The Grey Chronicles

2009.July.31

Happy Filipinos, Part I



Early this month, this year, TV and press reporters highlighted in their respective telecasts and articles that Filipinos are among the top ranked as the happiest people in this world. The following post traces the Filipinos’ happiness through 2005 to the present.

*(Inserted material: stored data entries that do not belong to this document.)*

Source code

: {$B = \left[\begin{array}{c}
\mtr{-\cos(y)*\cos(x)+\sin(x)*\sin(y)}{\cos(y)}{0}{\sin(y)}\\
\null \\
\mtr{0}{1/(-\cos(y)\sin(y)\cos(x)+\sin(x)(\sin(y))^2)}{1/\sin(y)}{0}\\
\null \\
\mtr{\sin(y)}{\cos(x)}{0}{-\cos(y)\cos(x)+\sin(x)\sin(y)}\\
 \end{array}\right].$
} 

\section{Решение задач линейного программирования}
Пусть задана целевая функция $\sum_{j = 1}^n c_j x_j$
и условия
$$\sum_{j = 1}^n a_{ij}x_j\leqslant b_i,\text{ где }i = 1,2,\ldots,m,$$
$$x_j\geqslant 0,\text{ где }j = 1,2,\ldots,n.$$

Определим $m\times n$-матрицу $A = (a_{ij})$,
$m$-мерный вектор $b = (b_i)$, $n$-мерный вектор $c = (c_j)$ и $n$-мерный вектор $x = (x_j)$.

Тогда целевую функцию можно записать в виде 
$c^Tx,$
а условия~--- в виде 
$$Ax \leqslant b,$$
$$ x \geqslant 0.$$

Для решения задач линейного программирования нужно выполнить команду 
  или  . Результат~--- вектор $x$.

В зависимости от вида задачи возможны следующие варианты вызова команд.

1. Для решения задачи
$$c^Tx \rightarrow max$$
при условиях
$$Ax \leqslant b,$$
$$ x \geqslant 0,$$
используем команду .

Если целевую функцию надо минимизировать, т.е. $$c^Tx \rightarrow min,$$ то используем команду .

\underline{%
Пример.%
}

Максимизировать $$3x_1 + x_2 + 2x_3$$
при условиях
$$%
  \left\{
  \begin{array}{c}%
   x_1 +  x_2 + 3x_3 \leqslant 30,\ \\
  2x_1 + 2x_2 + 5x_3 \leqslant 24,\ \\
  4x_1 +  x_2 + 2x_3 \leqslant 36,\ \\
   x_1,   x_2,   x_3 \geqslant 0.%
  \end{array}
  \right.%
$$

SWS Happiness for Life, July 1991 to June 2004In the Philippines, Social Weather Stations [SWS] conducted the World Values Survey [WVS] beginning July 9-27, 2001. The World Values Surveys analyze how changes in values and attitudes worldwide shape and through time, re-shape economic, political, and social life. It can be gleaned from the SWS surveys, see figure, that from 1991 to 2004, 80% of Filipinos have consistently claimed their happiness with life. In the 2001 World Values Survey, although 88% of Filipinos are Very Happy or Fairly Happy, the Philippines ranked 31st only slightly above the international average, 80%. SWS (2005) observed:

“The June 2004 proportion of happy Filipinos (79%) was the lowest since happiness reached a record low in March 2000. The question was first implemented in July 1991 and recorded the highest percentage of happy Filipinos in April 1996, the first WVS round conducted by SWS, where 92% said they were Very and Fairly Happy. Since then, the number of happy Filipinos fluctuated, until September 2001 when it started to decline slightly.”

Teodoro Benigno (Philippine Star, 2003) earlier asked: “Are they really happy?”

“… Filipinos are happy. They are resilient. They sing when they should weep. They make do with the little they have. They are presumably the smilingest people on earth. Watch them even in the slums. They warble and they dance and they play. And even in their rags, they are happier than the rich, wealthy and powerful Pinoys who inhabit suburbia, the exclusive, gated residences where they are walled off from the rest of the world. Where wine glasses tinkle, and clapped hands bring out dozens of domestic servants who do their every bidding. Venga!”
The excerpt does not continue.